{6}

949 44 0
                                    

Zira mengendarai motornya membelah jalan kota pendidikan itu. Ia nikmati udara sore hari di tanah kelahirannya. Hari ini ia dapat kelas sampe sore sehingga baru bisa pulang.

Sore itu jalanan tak terlalu ramai tapi tak terlalu lengang. Saat tengah menikmati mengendara motor di sore hari tiba-tiba seorang anak kecil berumur sekitar lima atau enam tahun melintas di hadapannya begitu saja.

Zira mengerem motornya secara mendadak. Anak kecil itu terjatuh tepat di depannya. Buru-buru Zira turun dari motornya takut ia menabrak anak itu.

"Adik gapapa?,"tanya Zira. Anak laki-laki itu mendongak tak menjawab apapun. Tatapannya menunjukkan bahwa ia tengah ketakutan.

"Kaki kamu luka. Kakak obatin dulu ya," ucap Zira saat ia menyadari bahwa lengan anak itu terluka.

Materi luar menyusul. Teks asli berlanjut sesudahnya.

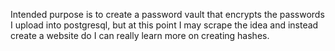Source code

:Intended purpose is to create a password vault that encrypts the passwords I upload into postgresql, but at this point I may scrape the idea and instead create a website do I can really learn more on creating hashes.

"Ayo, ikut kakak. Kita minggir dulu," Zira meraih tangan anak itu. Awalnya menolak tapi akhirnya ikut juga bersama Zira.

Zira melepas tas ranselnya. Ia membuka tas itu lalu mengeluarkan kotak P3K dari dalam sana.

"Kamu kenapa lari-lari gitu? Ini kan jalan raya. Bahaya kalau lari-lari,"ucap Zira lembut. Anak itu hanya diam dan memandang lurus ke arah Zira.

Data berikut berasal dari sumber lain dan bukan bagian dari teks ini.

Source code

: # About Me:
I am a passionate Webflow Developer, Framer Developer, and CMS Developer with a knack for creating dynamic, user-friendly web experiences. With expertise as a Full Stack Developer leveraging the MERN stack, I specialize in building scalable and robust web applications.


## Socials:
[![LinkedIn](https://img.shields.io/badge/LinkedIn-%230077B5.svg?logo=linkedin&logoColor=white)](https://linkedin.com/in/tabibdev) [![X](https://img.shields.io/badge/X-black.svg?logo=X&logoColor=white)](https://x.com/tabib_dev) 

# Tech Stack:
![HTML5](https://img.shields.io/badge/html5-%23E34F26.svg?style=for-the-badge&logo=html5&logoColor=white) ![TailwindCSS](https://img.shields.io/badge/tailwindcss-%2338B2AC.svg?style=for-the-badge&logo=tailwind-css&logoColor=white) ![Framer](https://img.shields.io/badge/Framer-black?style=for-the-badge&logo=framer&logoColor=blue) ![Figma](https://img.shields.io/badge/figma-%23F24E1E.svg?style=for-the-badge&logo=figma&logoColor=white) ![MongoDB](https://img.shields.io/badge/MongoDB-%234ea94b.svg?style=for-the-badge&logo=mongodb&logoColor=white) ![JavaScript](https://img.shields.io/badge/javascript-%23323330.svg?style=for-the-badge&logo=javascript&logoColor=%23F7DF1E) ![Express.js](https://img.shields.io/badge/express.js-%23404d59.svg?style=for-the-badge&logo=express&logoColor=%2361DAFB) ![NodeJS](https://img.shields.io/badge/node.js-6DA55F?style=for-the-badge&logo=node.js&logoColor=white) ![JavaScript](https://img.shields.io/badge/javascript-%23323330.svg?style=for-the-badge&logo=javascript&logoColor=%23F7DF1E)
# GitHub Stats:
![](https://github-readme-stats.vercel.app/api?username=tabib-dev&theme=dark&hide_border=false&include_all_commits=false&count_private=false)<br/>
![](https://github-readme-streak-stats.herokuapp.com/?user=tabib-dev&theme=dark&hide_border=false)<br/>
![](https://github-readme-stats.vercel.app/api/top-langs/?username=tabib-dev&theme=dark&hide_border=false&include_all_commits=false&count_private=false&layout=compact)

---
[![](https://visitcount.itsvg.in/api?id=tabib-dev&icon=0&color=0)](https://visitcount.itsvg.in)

Tapi tak selang lama ekspresinya berubah. Ia ketakutan dan langsung memegang tangan Zira begitu erat.

Zira merasa ada yang tidak beres. Ia menoleh ke belakang. Dua orang laki-laki dengan tubuh besar bagai preman menghampirinya.

"Kakak aku takut," anak kecil itu akhirnya mengeluarkan suara. Ia berusaha berlindung di balik tubuh Zira.

Zira menoleh padanya, "Gak papa. Ada kakak,"ucap Zira menenangkan anak kecil itu.

"Ternyata lo disini anak kecil. Lo gak bisa lari dari kita,"ucap salah satu diantara dua preman itu ketika berada di hadapan mereka.

"Masnya ada perlu apa ya?," Zira bangkit lalu menatap kedua preman itu. Anak kecil itu ikut berdiri di belakang Zira.

"Lo siapa? Gue mau ambil bocah ini," saat preman itu ingin menarik anak kecil itu Zira berusaha menghalangi.

"Ada perlu apa sama anak ini?,"tanya Zira. "Lo siapa emang? Berani-beraninya lo ikut campur,"ucap preman itu.

"Mas gak perlu tau saya siapa. Saya berani ikut campur karena dia sepertinya gak suka dan takut sama masnya,"ucap Zira.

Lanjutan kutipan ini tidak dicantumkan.